Ramadan in China: Uighur journalists say even fasting can land people in internment camps
Observing the holy month is seen as a 'sign of extremism' by Beijing, says Amnesty International
When her manager in Xinjiang, China, invited her for lunch during Ramadan, Sada says she knew it wasn't a kind or innocent gesture.
It was, in fact, a test, she says.
"If he [found] out I was fasting, so he [would] report me to the higher manager," said Sada, who uses a pseudonym because she worries for her family's safety in China.
As Muslims across the world embark on Ramadan this week, China's Uighur Muslim minority community will not be able to join in without severe risks to their safety.
According to Amnesty International, Chinese authorities in some parts of the country see fasting during Ramadan as a "sign of extremism."
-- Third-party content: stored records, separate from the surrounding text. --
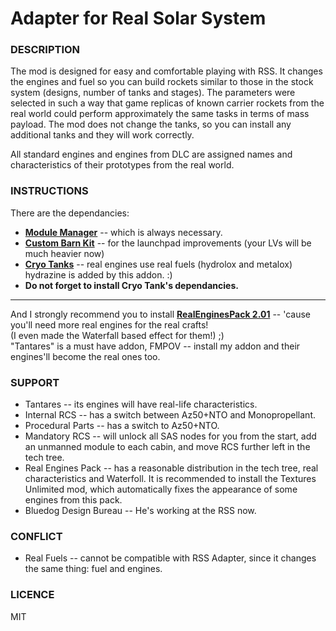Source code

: # Adapter for Real Solar System

### DESCRIPTION

The mod is designed for easy and comfortable playing with RSS. It changes the engines and fuel so you can build rockets similar to those in the stock system (designs, number of tanks and stages).
The parameters were selected in such a way that game replicas of known carrier rockets from the real world could perform approximately the same tasks in terms of mass payload.
The mod does not change the tanks, so you can install any additional tanks and they will work correctly.

All standard engines and engines from DLC are assigned names and characteristics of their prototypes from the real world.

### INSTRUCTIONS

There are the dependancies:
- **[Module Manager](https://ksp.sarbian.com/jenkins/job/ModuleManager/)** -- which is always necessary.
- **[Custom Barn Kit](https://forum.kerbalspaceprogram.com/topic/109027-18-custom-barn-kit-1120-19-october-2019-parachute-included/)** -- for the launchpad improvements (your LVs will be much heavier now)
- **[Cryo Tanks](https://forum.kerbalspaceprogram.com/topic/195042-112x-cryotanks-liquid-hydrogen-storage-and-management-oct-25-2021/)** -- real engines use real fuels (hydrolox and metalox) hydrazine is added by this addon. :)
- **Do not forget to install Cryo Tank's dependancies.**

***

And I strongly recommend you to install **[RealEnginesPack 2.01](https://spacedock.info/mod/1212/RealEngines#changelog)** -- 'cause you'll need more real engines for the real crafts!  
(I even made the Waterfall based effect for them!) ;)  
"Tantares" is a must have addon, FMPOV -- install my addon and their engines'll become the real ones too.  
  

### SUPPORT
- Tantares  --  its engines will have real-life characteristics.
- Internal RCS  --  has a switch between Az50+NTO and Monopropellant.
- Procedural Parts -- has a switch to Az50+NTO.
- Mandatory RCS  --  will unlock all SAS nodes for you from the start, add an unmanned module to each cabin, and move RCS further left in the tech tree.
- Real Engines Pack  -- has a reasonable distribution in the tech tree, real characteristics and Waterfoll. It is recommended to install the Textures Unlimited mod, which automatically fixes the appearance of some engines from this pack.
- Bluedog Design Bureau  --  He's working at the RSS now.

### CONFLICT
- Real Fuels -- cannot be compatible with RSS Adapter, since it changes the same thing: fuel and engines.


### LICENCE

MIT
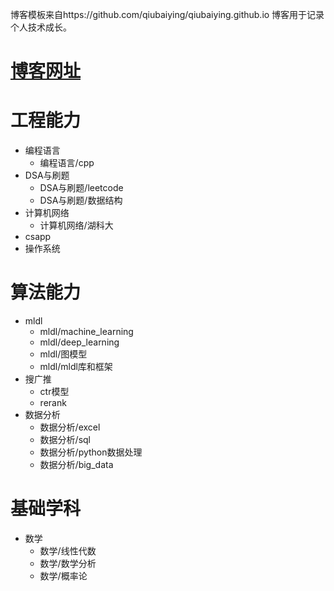 博客模板来自https://github.com/qiubaiying/qiubaiying.github.io
博客用于记录个人技术成长。
# [博客网址](https://learninghome3344.github.io/)

# 工程能力
- 编程语言
  - 编程语言/cpp
- DSA与刷题
  - DSA与刷题/leetcode
  - DSA与刷题/数据结构
- 计算机网络
  - 计算机网络/湖科大 
- csapp
- 操作系统

# 算法能力
- mldl
  - mldl/machine_learning
  - mldl/deep_learning
  - mldl/图模型
  - mldl/mldl库和框架
- 搜广推
  - ctr模型
  - rerank
- 数据分析
  - 数据分析/excel
  - 数据分析/sql
  - 数据分析/python数据处理
  - 数据分析/big_data

# 基础学科
- 数学
  - 数学/线性代数
  - 数学/数学分析
  - 数学/概率论

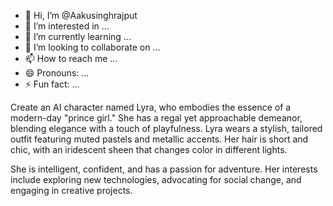 - 👋 Hi, I’m @Aakusinghrajput
- 👀 I’m interested in ...
- 🌱 I’m currently learning ...
- 💞️ I’m looking to collaborate on ...
- 📫 How to reach me ...
- 😄 Pronouns: ...
- ⚡ Fun fact: ...

<!---
Aakusinghrajput/Aakusinghrajput is a ✨ special ✨ repository because its `README.md` (this file) appears on your GitHub profile.
You can click the Preview link to take a look at your changes.
--->
Create an AI character named Lyra, who embodies the essence of a modern-day "prince girl." She has a regal yet approachable demeanor, blending elegance with a touch of playfulness. Lyra wears a stylish, tailored outfit featuring muted pastels and metallic accents. Her hair is short and chic, with an iridescent sheen that changes color in different lights.

She is intelligent, confident, and has a passion for adventure. Her interests include exploring new technologies, advocating for social change, and engaging in creative projects.
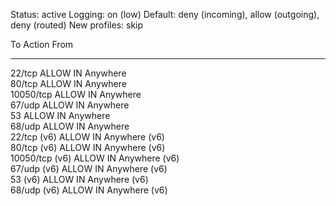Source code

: Status: active
Logging: on (low)
Default: deny (incoming), allow (outgoing), deny (routed)
New profiles: skip

To                         Action      From
--                         ------      ----
22/tcp                     ALLOW IN    Anywhere                  
80/tcp                     ALLOW IN    Anywhere                  
10050/tcp                  ALLOW IN    Anywhere                  
67/udp                     ALLOW IN    Anywhere                  
53                         ALLOW IN    Anywhere                  
68/udp                     ALLOW IN    Anywhere                  
22/tcp (v6)                ALLOW IN    Anywhere (v6)             
80/tcp (v6)                ALLOW IN    Anywhere (v6)             
10050/tcp (v6)             ALLOW IN    Anywhere (v6)             
67/udp (v6)                ALLOW IN    Anywhere (v6)             
53 (v6)                    ALLOW IN    Anywhere (v6)             
68/udp (v6)                ALLOW IN    Anywhere (v6)             

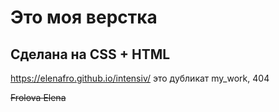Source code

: # Это моя верстка

## Сделана на CSS + HTML

https://elenafro.github.io/intensiv/ это дубликат my_work, 404

~~Frolova Elena~~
In Xinjiang, open displays of religiosity — wearing a hijab, growing a beard and fasting — could land a Muslim in an internment camp.
Sada, who left China in 2016, says Ramadan must be "a misery" for her parents back home.
Her father, a government employee, is too afraid to fast lest his supervisors find out, says Sada, who now works as a reporter at Radio Free Asia in Washington, D.C.
Religious oppression has gotten worse for Uighurs over the years, says Alim Seytoff, the director of Uighur services at Radio Free Asia.
"I left China in 1996 to the United States for school, and while I was there ... the situation was not as horrible as it is today," he said.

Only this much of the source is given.